**Work to be completed:** Copy exactly. Begin with the line that contains "## 📋 Prerequisites" and stop after the last line of the records.

Data items:
──────────

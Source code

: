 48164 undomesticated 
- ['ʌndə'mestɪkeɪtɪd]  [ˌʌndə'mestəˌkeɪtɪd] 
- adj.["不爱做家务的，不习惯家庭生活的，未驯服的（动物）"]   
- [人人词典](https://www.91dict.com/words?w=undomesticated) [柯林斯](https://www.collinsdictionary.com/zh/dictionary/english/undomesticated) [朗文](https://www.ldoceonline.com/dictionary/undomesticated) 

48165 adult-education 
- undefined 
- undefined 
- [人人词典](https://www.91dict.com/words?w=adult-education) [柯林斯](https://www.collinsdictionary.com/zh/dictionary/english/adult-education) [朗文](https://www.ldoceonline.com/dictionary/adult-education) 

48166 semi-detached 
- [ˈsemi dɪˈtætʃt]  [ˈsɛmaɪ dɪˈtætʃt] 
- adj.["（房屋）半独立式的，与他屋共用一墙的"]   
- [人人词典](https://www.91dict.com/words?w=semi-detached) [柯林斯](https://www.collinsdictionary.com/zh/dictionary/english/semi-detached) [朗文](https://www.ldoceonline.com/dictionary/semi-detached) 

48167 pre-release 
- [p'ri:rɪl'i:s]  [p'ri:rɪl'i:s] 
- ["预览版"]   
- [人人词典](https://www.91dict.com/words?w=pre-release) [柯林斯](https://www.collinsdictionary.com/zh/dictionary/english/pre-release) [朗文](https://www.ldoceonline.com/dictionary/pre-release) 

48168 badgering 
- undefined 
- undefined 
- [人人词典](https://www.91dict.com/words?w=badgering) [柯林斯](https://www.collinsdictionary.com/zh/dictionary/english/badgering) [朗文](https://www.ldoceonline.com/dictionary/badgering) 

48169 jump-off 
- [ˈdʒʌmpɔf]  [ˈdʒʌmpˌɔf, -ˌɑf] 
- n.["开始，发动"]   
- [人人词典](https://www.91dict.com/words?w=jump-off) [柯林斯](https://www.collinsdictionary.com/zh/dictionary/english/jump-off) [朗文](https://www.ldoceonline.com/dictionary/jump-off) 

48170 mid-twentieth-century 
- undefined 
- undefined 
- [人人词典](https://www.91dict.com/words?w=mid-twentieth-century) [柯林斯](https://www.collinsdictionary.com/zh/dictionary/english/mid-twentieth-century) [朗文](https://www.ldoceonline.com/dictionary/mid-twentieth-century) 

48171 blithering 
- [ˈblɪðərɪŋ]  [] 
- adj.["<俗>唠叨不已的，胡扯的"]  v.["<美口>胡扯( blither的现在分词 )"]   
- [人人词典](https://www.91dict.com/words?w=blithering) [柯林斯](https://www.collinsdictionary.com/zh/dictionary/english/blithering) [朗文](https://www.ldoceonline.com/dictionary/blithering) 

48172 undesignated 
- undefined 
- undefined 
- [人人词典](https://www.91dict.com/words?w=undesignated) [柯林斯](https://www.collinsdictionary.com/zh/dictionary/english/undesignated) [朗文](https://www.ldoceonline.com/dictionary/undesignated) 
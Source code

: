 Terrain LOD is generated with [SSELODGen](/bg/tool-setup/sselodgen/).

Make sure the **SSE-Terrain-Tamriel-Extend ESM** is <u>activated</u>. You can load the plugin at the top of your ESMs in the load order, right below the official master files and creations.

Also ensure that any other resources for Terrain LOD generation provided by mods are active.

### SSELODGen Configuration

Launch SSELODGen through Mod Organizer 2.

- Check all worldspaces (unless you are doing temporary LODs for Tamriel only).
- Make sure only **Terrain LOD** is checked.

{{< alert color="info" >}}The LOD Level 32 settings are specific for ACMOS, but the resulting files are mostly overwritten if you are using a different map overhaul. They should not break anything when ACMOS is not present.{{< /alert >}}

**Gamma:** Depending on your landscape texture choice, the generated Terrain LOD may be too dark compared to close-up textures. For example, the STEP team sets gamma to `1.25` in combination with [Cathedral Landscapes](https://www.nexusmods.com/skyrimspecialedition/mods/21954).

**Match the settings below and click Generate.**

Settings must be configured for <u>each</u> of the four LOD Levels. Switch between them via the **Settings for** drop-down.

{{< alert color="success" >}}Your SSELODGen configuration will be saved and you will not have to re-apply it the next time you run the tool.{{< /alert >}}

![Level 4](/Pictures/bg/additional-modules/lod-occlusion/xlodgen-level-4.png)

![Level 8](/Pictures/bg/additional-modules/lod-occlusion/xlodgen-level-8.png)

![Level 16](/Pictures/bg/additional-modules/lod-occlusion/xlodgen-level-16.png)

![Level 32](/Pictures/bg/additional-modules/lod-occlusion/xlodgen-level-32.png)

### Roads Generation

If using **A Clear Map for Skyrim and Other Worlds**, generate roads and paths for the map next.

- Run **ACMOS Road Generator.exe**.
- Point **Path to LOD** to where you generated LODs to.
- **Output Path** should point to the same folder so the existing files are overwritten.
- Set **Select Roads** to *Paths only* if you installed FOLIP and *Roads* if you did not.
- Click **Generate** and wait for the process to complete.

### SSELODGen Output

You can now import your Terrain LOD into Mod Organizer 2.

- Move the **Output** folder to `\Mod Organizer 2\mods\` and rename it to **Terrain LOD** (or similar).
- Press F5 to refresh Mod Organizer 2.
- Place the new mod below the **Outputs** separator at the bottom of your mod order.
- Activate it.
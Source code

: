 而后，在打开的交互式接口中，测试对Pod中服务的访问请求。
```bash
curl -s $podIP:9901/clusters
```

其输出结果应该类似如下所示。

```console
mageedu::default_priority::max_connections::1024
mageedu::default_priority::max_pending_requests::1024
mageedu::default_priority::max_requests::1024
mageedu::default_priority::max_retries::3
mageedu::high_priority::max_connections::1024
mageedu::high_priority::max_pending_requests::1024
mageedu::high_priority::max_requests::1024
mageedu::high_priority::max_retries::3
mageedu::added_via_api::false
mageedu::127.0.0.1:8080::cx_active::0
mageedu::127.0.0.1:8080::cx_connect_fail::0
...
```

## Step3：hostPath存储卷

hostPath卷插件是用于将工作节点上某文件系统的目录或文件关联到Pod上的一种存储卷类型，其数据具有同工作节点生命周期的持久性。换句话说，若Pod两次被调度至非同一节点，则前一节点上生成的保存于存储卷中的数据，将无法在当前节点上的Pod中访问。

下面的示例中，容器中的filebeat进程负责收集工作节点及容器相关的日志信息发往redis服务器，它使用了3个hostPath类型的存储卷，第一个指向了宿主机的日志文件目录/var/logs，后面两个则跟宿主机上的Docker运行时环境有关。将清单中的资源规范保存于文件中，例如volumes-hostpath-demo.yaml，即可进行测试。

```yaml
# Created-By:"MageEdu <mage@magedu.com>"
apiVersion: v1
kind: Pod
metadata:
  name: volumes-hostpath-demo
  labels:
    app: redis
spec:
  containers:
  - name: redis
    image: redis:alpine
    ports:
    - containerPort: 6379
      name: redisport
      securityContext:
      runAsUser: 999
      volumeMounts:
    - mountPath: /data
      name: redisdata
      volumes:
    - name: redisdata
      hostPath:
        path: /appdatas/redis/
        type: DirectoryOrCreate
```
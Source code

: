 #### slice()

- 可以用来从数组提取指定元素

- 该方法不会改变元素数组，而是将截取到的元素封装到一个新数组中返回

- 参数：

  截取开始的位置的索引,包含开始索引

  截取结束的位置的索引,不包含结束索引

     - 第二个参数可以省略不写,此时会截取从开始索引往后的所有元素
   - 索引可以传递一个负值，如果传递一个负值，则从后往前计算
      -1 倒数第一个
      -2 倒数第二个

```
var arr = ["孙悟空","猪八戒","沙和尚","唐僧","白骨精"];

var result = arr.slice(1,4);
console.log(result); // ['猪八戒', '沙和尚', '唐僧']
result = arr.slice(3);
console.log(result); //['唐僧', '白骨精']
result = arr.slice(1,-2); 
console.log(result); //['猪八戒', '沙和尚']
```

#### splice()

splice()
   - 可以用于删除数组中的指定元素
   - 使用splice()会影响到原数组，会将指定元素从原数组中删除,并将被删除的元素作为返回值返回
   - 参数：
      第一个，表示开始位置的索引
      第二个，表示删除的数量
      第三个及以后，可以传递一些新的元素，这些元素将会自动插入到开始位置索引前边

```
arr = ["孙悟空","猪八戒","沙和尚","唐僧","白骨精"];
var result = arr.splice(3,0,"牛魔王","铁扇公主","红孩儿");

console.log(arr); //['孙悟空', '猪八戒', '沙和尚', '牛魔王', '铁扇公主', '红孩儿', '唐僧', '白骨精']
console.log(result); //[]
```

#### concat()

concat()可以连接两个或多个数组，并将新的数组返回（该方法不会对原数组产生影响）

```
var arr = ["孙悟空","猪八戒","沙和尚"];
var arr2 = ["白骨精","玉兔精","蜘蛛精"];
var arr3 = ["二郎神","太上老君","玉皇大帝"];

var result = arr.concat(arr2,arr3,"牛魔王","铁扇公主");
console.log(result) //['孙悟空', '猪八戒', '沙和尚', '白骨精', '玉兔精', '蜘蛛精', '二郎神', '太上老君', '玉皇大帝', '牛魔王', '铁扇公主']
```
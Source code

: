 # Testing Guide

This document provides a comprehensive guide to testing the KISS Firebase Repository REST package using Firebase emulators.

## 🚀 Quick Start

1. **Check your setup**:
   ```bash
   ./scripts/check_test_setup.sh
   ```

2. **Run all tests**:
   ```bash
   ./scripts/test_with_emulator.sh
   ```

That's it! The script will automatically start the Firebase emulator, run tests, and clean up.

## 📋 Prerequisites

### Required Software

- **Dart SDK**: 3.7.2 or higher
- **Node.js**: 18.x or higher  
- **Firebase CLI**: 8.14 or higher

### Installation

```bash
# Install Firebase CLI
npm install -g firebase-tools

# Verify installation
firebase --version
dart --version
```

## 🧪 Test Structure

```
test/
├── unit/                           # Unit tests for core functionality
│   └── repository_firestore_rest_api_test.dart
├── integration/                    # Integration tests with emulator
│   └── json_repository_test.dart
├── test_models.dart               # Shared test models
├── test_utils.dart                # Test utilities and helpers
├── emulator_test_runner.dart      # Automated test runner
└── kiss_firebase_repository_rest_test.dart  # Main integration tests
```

──────────

**Solution for this problem:**
## 📋 Prerequisites

### Required Software

- **Dart SDK**: 3.7.2 or higher
- **Node.js**: 18.x or higher  
- **Firebase CLI**: 8.14 or higher

### Installation

```bash
# Install Firebase CLI
npm install -g firebase-tools

# Verify installation
firebase --version
dart --version
```

## 🧪 Test Structure

```
test/
├── unit/                           # Unit tests for core functionality
│   └── repository_firestore_rest_api_test.dart
├── integration/                    # Integration tests with emulator
│   └── json_repository_test.dart
├── test_models.dart               # Shared test models
├── test_utils.dart                # Test utilities and helpers
├── emulator_test_runner.dart      # Automated test runner
└── kiss_firebase_repository_rest_test.dart  # Main integration tests
```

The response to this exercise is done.